§ **WORK ITEM**
The answer should hold only the lines from the one containing "ff.pp_output_spaces <- display_blanks ff;$" through the one containing "- A let binding" in the entries below, copied exactly, without pictures.

(Pictures paired with source code)
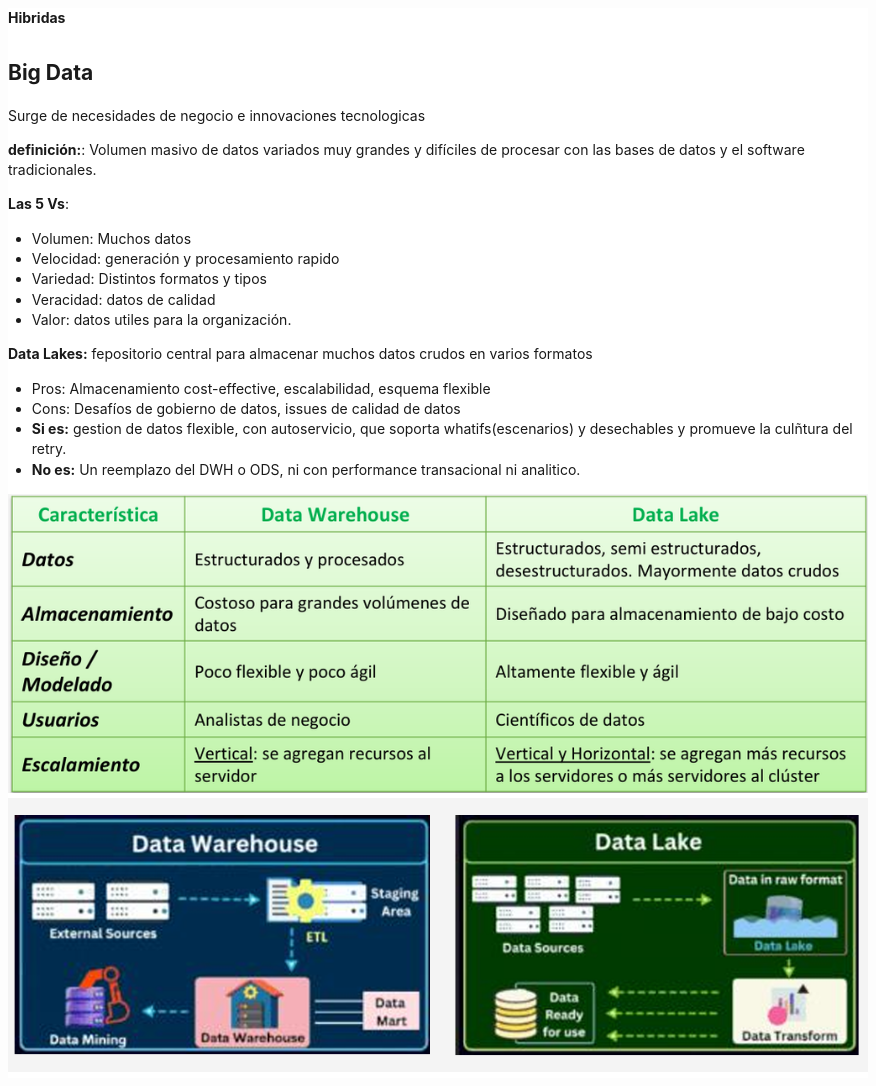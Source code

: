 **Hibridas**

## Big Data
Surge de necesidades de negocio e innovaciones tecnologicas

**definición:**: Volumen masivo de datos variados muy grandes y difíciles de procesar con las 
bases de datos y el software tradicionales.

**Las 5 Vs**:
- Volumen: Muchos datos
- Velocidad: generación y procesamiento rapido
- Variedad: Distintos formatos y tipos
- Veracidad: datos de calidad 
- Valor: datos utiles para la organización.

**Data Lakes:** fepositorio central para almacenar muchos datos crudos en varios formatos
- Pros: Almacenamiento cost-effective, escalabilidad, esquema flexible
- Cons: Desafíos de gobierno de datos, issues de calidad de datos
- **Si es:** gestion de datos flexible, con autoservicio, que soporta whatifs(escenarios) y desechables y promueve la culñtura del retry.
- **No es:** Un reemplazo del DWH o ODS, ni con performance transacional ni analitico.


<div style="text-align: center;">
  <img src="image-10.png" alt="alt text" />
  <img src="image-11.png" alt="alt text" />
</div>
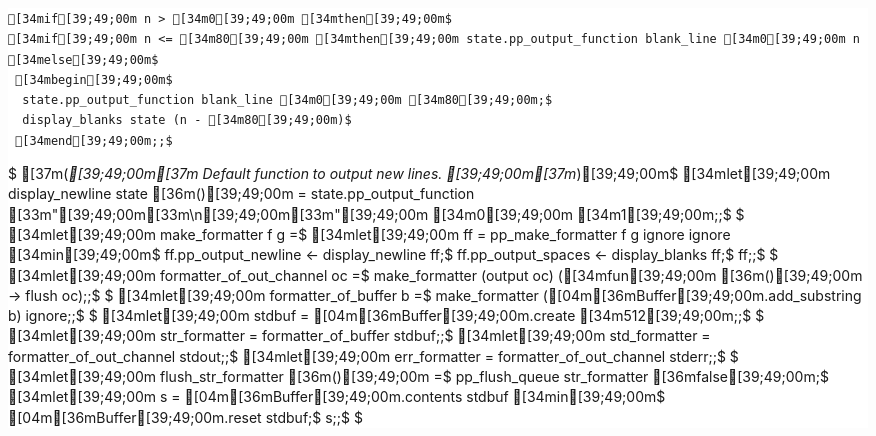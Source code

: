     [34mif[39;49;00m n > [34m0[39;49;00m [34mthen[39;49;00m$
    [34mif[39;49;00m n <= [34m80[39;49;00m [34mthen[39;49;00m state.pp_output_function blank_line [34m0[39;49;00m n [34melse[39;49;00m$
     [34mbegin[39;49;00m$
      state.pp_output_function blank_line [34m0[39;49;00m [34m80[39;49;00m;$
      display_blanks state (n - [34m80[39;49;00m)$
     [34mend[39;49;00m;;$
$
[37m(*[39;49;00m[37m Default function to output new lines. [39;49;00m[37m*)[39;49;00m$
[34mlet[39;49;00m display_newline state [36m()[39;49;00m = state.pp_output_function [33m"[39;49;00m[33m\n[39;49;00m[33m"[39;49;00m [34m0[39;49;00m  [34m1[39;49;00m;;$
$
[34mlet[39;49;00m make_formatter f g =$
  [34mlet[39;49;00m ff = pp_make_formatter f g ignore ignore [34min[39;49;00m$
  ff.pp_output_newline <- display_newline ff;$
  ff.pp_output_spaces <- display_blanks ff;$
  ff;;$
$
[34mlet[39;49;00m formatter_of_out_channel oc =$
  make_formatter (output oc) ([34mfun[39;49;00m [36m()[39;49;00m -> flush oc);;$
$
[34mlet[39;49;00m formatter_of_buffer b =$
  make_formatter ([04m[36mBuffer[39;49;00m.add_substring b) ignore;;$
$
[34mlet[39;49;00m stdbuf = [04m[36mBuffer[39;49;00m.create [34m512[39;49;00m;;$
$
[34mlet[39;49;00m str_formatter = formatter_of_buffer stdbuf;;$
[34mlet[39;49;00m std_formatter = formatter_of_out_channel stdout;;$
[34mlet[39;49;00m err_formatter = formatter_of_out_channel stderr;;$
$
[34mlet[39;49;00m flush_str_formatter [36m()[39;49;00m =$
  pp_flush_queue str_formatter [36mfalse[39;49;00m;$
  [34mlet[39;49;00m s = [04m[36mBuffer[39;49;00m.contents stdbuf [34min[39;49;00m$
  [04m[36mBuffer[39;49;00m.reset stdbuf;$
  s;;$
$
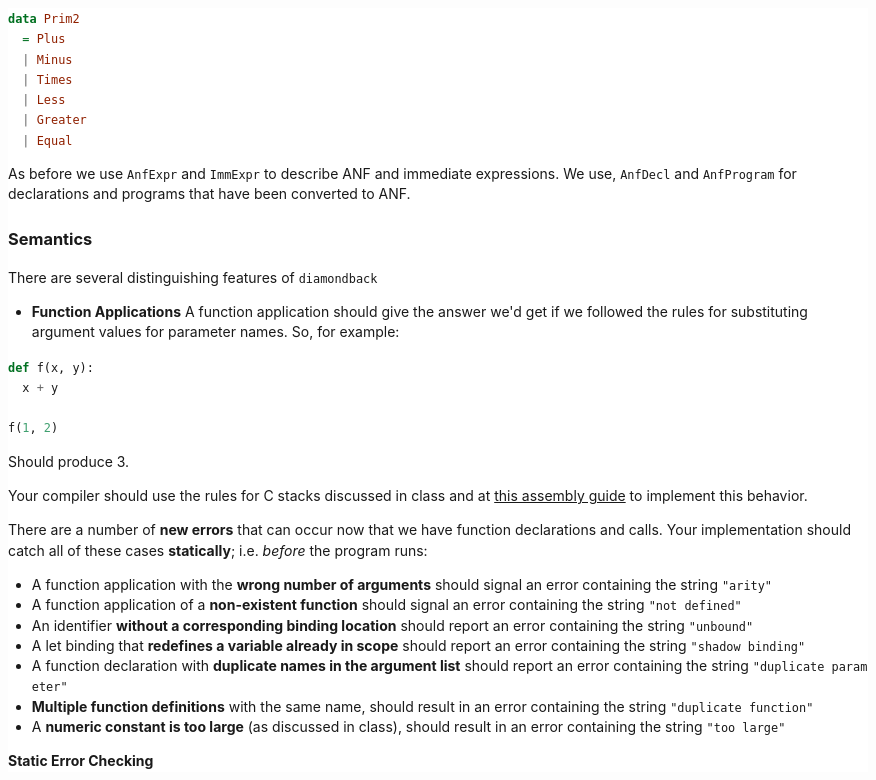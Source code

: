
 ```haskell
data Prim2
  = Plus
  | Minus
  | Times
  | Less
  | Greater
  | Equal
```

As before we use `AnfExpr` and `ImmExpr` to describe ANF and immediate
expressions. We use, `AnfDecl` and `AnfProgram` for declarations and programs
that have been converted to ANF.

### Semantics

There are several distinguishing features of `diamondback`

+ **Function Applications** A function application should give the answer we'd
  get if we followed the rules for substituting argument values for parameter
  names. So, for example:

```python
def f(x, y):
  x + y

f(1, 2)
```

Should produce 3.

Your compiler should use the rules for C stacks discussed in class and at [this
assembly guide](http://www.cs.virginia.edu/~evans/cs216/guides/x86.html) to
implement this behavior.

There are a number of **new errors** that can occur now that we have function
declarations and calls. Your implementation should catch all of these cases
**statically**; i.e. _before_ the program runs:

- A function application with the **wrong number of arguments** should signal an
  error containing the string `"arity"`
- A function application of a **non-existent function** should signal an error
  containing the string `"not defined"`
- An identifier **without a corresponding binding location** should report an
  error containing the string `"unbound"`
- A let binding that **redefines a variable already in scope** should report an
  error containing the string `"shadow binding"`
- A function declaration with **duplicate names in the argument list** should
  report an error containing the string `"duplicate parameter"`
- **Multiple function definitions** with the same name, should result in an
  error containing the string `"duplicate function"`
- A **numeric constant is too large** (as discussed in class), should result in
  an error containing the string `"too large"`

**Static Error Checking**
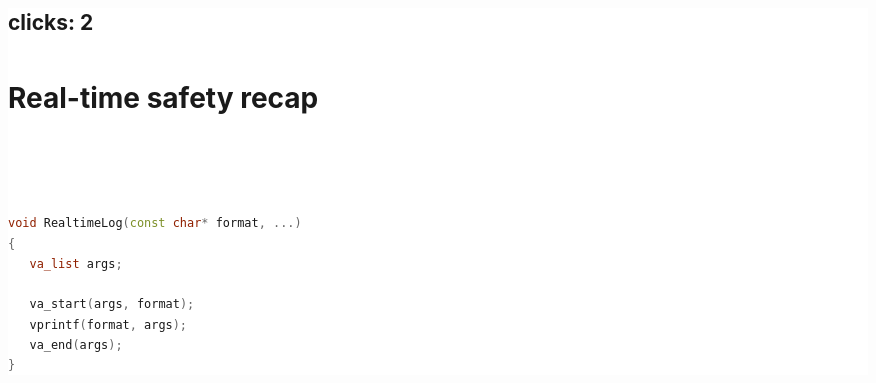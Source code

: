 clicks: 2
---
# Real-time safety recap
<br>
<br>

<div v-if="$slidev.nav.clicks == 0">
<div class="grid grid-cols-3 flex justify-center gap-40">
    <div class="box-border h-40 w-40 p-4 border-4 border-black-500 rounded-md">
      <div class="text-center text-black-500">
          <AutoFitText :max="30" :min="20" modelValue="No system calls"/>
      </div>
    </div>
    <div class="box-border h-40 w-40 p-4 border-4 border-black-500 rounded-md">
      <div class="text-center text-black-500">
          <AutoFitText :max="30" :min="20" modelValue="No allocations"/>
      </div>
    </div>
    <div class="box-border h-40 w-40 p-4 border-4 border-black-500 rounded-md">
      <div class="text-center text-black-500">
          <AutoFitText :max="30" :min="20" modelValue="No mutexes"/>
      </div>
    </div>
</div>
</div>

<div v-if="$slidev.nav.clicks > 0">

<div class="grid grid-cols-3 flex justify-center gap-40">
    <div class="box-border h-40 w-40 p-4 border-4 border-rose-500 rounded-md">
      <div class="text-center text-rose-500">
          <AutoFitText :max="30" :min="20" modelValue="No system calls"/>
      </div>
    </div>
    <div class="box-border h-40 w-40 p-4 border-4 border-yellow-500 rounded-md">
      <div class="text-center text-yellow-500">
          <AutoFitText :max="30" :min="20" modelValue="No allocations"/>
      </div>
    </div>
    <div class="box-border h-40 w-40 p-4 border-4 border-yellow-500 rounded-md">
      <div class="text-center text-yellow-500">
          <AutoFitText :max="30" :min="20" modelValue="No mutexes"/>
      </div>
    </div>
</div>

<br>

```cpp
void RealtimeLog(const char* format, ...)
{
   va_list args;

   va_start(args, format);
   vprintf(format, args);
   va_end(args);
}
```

§ **EXERCISE SOLUTION**
  ff.pp_output_spaces <- display_blanks ff;$
  ff;;$
$
[34mlet[39;49;00m formatter_of_out_channel oc =$
  make_formatter (output oc) ([34mfun[39;49;00m [36m()[39;49;00m -> flush oc);;$
$
[34mlet[39;49;00m formatter_of_buffer b =$
  make_formatter ([04m[36mBuffer[39;49;00m.add_substring b) ignore;;$
$
[34mlet[39;49;00m stdbuf = [04m[36mBuffer[39;49;00m.create [34m512[39;49;00m;;$
$
[34mlet[39;49;00m str_formatter = formatter_of_buffer stdbuf;;$
[34mlet[39;49;00m std_formatter = formatter_of_out_channel stdout;;$
[34mlet[39;49;00m err_formatter = formatter_of_out_channel stderr;;$
$
[34mlet[39;49;00m flush_str_formatter [36m()[39;49;00m =$
  pp_flush_queue str_formatter [36mfalse[39;49;00m;$
  [34mlet[39;49;00m s = [04m[36mBuffer[39;49;00m.contents stdbuf [34min[39;49;00m$
  [04m[36mBuffer[39;49;00m.reset stdbuf;$
  s;;$
$
Source code

:
 ```haskell
data Prim2
  = Plus
  | Minus
  | Times
  | Less
  | Greater
  | Equal
```

As before we use `AnfExpr` and `ImmExpr` to describe ANF and immediate
expressions. We use, `AnfDecl` and `AnfProgram` for declarations and programs
that have been converted to ANF.

### Semantics

There are several distinguishing features of `diamondback`

+ **Function Applications** A function application should give the answer we'd
  get if we followed the rules for substituting argument values for parameter
  names. So, for example:

```python
def f(x, y):
  x + y

f(1, 2)
```

Should produce 3.

Your compiler should use the rules for C stacks discussed in class and at [this
assembly guide](http://www.cs.virginia.edu/~evans/cs216/guides/x86.html) to
implement this behavior.

There are a number of **new errors** that can occur now that we have function
declarations and calls. Your implementation should catch all of these cases
**statically**; i.e. _before_ the program runs:

- A function application with the **wrong number of arguments** should signal an
  error containing the string `"arity"`
- A function application of a **non-existent function** should signal an error
  containing the string `"not defined"`
- An identifier **without a corresponding binding location** should report an
  error containing the string `"unbound"`
- A let binding that **redefines a variable already in scope** should report an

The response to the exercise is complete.